This quite fantastic post by Peter Merholz describes how the founder of Kodak revolutionized photography by simplifying the process, and in turn, looking at the Kodak camera as a service rather than a product.

This is fundamentally an experiential approach, one that is seemingly being ignored by plethora of “leading” brands and companies. So it is apt to share this excerpt from Merholz’s awesome article:


“Why is it that what Eastman figured out over 100 years ago seems forgotten today? Why do so few products seem concerned with how they fit into the lives of their customers? (Been to a consumer electronics event recently?) Why is it that people still approach products as isolated entities, unconnected with the world around them?

A comment that sheds light on this comes from Steve Jobs, CEO of Apple:

When you start looking at a problem and it seems really simple, you don’t really understand the complexity of the problem.
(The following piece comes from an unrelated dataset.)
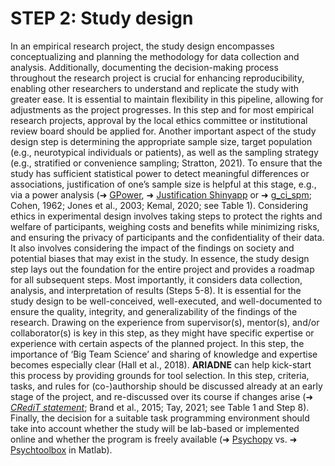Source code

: # STEP 2: Study design

In an empirical research project, the study design encompasses conceptualizing and planning the methodology for data collection and analysis. Additionally, documenting the decision-making process throughout the research project is crucial for enhancing reproducibility, enabling other researchers to understand and replicate the study with greater ease. It is essential to maintain flexibility in this pipeline, allowing for adjustments as the project progresses. In this step and for most empirical research projects, approval by the local ethics committee or institutional review board should be applied for. Another important aspect of the study design step is determining the appropriate sample size, target population (e.g., neurotypical individuals or patients), as well as the sampling strategy (e.g., stratified or convenience sampling; Stratton, 2021). To ensure that the study has sufficient statistical power to detect meaningful differences or associations,  justification of one’s sample size is helpful at this stage, e.g., via a power analysis (➜ [GPower](https://www.psychologie.hhu.de/arbeitsgruppen/allgemeine-psychologie-und-arbeitspsychologie/gpower), ➜ [Justification Shinyapp](https://shiny.ieis.tue.nl/sample_size_justification/) or ➜ [g_ci_spm](https://github.com/Fungisai/g_ci_spm); Cohen, 1962; Jones et al., 2003; Kemal, 2020; see Table 1). Considering ethics in experimental design involves taking steps to protect the rights and welfare of participants, weighing costs and benefits while minimizing risks, and ensuring the privacy of participants and the confidentiality of their data. It also involves considering the impact of the findings on society and potential biases that may exist in the study. In essence, the study design step lays out the foundation for the entire project and provides a roadmap for all subsequent steps. Most importantly, it considers data collection, analysis, and interpretation of results (Steps 5-8). It is essential for the study design to be well-conceived, well-executed, and well-documented to ensure the quality, integrity, and generalizability of the findings of the research. Drawing on the experience from supervisor(s), mentor(s), and/or collaborator(s) is key in this step, as they might have specific expertise or experience with certain aspects of the planned project. In this step, the importance of ‘Big Team Science’ and sharing of knowledge and expertise becomes especially clear (Hall et al., 2018). **ARIADNE** can help kick-start this process by providing grounds for tool selection. In this step, criteria, tasks, and rules for (co-)authorship should be discussed already at an early stage of the project, and re-discussed over its course if changes arise (➜ [_CRediT statement_](https://credit.niso.org); Brand et al., 2015; Tay, 2021; see Table 1 and Step 8). Finally, the decision for a suitable task programming environment should take into account whether the study will be lab-based or implemented online and whether the program is freely available (➜ [Psychopy](https://www.psychopy.org/) vs. ➜ [Psychtoolbox](http://psychtoolbox.org/) in Matlab).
Then you get into the problem, and you see that it’s really complicated, and you come up with all these convoluted solutions. That’s sort of the middle, and that’s where most people stop….

But the really great person will keep on going and find the key, the underlying principle of the problem—and come up with an elegant, really beautiful solution that works.

That’s what we wanted to do with Mac.
—from Insanely Great, written by Steven Levy

Until the last sentence, you might have thought he was taking about the iPod or even the iPhone. But the quote came from 1984, and demonstrates that transcendent product design is a matter of philosophy and approach. The reason product development has gone wrong is that people stop at the worst time—when the solutions are most convoluted.

What Eastman knew, what Jobs knows, is that you have to go beyond; you have to think about the experience people are having.”

The post goes on to talk about an increasingly complex but integral aspect of modern marketing and branding: experience design.